◆ **Instructions to follow**: Repeat word for word the opening stretch of the entries, from the first line through the line containing "Start the application".

━━ Records supplied ━━

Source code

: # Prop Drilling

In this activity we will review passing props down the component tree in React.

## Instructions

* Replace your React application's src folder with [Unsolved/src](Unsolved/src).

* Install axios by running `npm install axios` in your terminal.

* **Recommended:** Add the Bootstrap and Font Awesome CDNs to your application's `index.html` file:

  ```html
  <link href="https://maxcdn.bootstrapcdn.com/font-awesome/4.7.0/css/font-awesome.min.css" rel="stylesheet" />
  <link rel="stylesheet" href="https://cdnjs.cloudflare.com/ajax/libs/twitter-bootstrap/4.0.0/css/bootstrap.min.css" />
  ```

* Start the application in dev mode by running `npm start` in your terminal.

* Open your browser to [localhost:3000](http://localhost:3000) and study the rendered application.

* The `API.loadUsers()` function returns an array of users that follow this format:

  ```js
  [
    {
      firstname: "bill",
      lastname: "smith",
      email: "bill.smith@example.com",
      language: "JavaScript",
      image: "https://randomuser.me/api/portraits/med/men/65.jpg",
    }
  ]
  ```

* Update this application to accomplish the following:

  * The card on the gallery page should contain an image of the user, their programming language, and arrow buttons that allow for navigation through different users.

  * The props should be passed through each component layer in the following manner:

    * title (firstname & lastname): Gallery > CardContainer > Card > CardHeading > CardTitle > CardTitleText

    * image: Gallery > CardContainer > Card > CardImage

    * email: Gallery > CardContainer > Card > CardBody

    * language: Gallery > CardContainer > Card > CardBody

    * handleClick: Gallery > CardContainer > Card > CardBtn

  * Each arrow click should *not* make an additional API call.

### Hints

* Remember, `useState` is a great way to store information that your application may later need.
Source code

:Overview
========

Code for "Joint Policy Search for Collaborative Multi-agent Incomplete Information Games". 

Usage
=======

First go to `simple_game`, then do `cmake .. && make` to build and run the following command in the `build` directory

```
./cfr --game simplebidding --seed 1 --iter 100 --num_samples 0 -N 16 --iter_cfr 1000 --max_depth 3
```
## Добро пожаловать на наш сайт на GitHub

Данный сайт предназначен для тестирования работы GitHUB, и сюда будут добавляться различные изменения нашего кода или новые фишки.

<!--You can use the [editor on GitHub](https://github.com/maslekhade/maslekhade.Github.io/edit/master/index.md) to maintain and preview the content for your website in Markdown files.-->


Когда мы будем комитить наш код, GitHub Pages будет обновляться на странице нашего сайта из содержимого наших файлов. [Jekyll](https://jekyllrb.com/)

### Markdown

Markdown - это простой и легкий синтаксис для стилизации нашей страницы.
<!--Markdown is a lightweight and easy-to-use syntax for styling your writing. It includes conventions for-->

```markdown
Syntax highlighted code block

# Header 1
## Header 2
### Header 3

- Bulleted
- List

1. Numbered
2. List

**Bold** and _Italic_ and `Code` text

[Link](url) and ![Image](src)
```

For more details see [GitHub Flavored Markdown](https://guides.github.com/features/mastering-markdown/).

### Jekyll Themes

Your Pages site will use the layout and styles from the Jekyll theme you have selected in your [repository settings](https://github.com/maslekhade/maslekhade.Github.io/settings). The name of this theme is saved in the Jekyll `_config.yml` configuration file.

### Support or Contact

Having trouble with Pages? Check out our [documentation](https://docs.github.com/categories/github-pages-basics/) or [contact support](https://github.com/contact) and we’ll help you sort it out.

━━━

◆ **Answer for this exercise**:
Source code

: # Prop Drilling

In this activity we will review passing props down the component tree in React.

## Instructions

* Replace your React application's src folder with [Unsolved/src](Unsolved/src).

* Install axios by running `npm install axios` in your terminal.

* **Recommended:** Add the Bootstrap and Font Awesome CDNs to your application's `index.html` file:

  ```html
  <link href="https://maxcdn.bootstrapcdn.com/font-awesome/4.7.0/css/font-awesome.min.css" rel="stylesheet" />
  <link rel="stylesheet" href="https://cdnjs.cloudflare.com/ajax/libs/twitter-bootstrap/4.0.0/css/bootstrap.min.css" />
  ```

* Start the application in dev mode by running `npm start` in your terminal.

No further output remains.